In considering the value of any voluntary disclosure or additional cooperation, the DOJ will consider the following factors: (1) the timeliness and voluntariness of the assistance; (2) the truthfulness, completeness, and reliability of any information or testimony provided; (3) the nature and extent of the assistance; and (4) the significance and usefulness of the cooperation to the government.

DOJ attorneys will also consider whether an entity has taken appropriate remedial actions in response to an FCA violation. Such remedial actions may include:

  • Demonstrating a thorough analysis of the cause of the underlying conduct and, where appropriate, remediation to address the root cause;
  • Implementing or improving an effective compliance program designed to ensure the misconduct or similar problem does not occur again;
  • Appropriately disciplining or replacing those identified by the entity as responsible for the misconduct either through direct participation or failure in oversight, as well as those with supervisory authority over the area where the misconduct occurred; and
  • Any additional steps demonstrating recognition of the seriousness of the entity’s misconduct, acceptance of responsibility for it, and the implementation of measures to reduce the risk of repetition of such misconduct, including measures to identify future risks.

The types of credit an entity may receive for disclosing, cooperating, and remediating include (but are not limited to):

  • A reduction in penalties or damages;
  • Notification of relevant agencies about the entity’s cooperation so that the agency may consider this factor in evaluating administrative actions such as suspension, debarment, or a civil monetary decision;
  • Public acknowledgment of the entity’s cooperation; and/or
  • Assistance with resolving qui tam litigation.

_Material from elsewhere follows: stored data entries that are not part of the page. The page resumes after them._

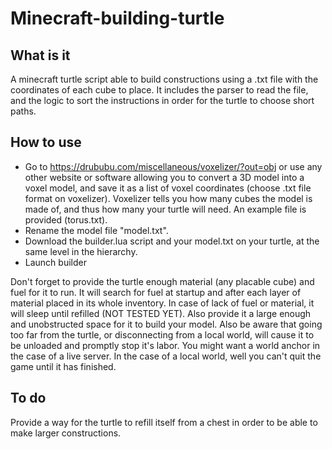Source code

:# Minecraft-building-turtle

## What is it

A minecraft turtle script able to build constructions using a .txt file with the coordinates of each cube to place.
It includes the parser to read the file, and the logic to sort the instructions in order for the turtle to choose short paths.

## How to use

* Go to https://drububu.com/miscellaneous/voxelizer/?out=obj or use any other website or software allowing you to convert a 3D model into a voxel model, and save it as a list of voxel coordinates (choose .txt file format on voxelizer). Voxelizer tells you how many cubes the model is made of, and thus how many your turtle will need. An example file is provided (torus.txt).
* Rename the model file "model.txt".
* Download the builder.lua script and your model.txt on your turtle, at the same level in the hierarchy.
* Launch builder

Don't forget to provide the turtle enough material (any placable cube) and fuel for it to run. It will search for fuel at startup and after each layer of material placed in its whole inventory. In case of lack of fuel or material, it will sleep until refilled (NOT TESTED YET). Also provide it a large enough and unobstructed space for it to build your model.
Also be aware that going too far from the turtle, or disconnecting from a local world, will cause it to be unloaded and promptly stop it's labor. You might want a world anchor in the case of a live server. In the case of a local world, well you can't quit the game until it has finished.

## To do

Provide a way for the turtle to refill itself from a chest in order to be able to make larger constructions.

Healthcare entities are advised to take internal allegations of potential FCA violations seriously and to thoroughly investigate the facts surrounding such allegations.  If misconduct has taken place, entities that act swiftly to assist the government in its investigation of the misconduct may receive significant benefits from the government, such as the types of credit listed above.  While entities are not necessarily required to take the actions outlined in the New Guidelines, doing so in response to alleged FCA violations may make favorable outcomes, such as a reduction in penalties and positive media coverage, more likely.